(Collected data)
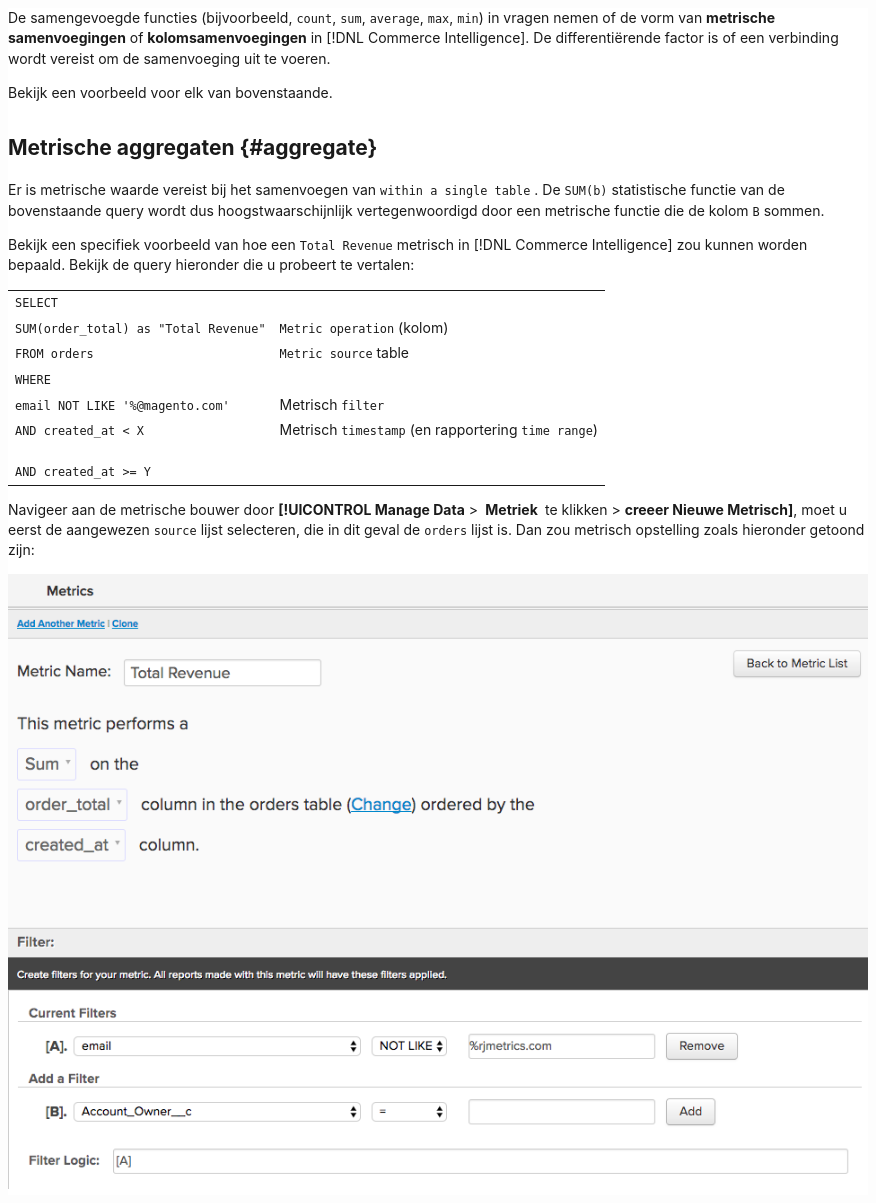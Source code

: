 De samengevoegde functies (bijvoorbeeld, `count`, `sum`, `average`, `max`, `min`) in vragen nemen of de vorm van **metrische samenvoegingen** of **kolomsamenvoegingen** in [!DNL Commerce Intelligence]. De differentiërende factor is of een verbinding wordt vereist om de samenvoeging uit te voeren.

Bekijk een voorbeeld voor elk van bovenstaande.

## Metrische aggregaten {#aggregate}

Er is metrische waarde vereist bij het samenvoegen van `within a single table` . De `SUM(b)` statistische functie van de bovenstaande query wordt dus hoogstwaarschijnlijk vertegenwoordigd door een metrische functie die de kolom `B` sommen. 

Bekijk een specifiek voorbeeld van hoe een `Total Revenue` metrisch in [!DNL Commerce Intelligence] zou kunnen worden bepaald. Bekijk de query hieronder die u probeert te vertalen:

| | |
|--- |--- |
| `SELECT` |  |
| `SUM(order_total) as "Total Revenue"` | `Metric operation` (kolom) |
| `FROM orders` | `Metric source` table |
| `WHERE` |  |
| `email NOT LIKE '%@magento.com'` | Metrisch `filter` |
| `AND created_at < X`<br><br>`AND created_at >= Y` | Metrisch `timestamp` (en rapportering `time range`) |

Navigeer aan de metrische bouwer door **[!UICONTROL Manage Data** > **&#x200B; Metriek &#x200B;** te klikken > **creeer Nieuwe Metrisch]**, moet u eerst de aangewezen `source` lijst selecteren, die in dit geval de `orders` lijst is. Dan zou metrisch opstelling zoals hieronder getoond zijn:

![&#x200B; Metrische samenvoeging &#x200B;](../../assets/Metric_aggregation.png)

* **TASK TO COMPLETE**:
In the entries above, find every line holding the word "samenvoeging" and copy it out.

* **SOLUTION BELOW**:
: De samengevoegde functies (bijvoorbeeld, `count`, `sum`, `average`, `max`, `min`) in vragen nemen of de vorm van **metrische samenvoegingen** of **kolomsamenvoegingen** in [!DNL Commerce Intelligence]. De differentiërende factor is of een verbinding wordt vereist om de samenvoeging uit te voeren.
![&#x200B; Metrische samenvoeging &#x200B;](../../assets/Metric_aggregation.png)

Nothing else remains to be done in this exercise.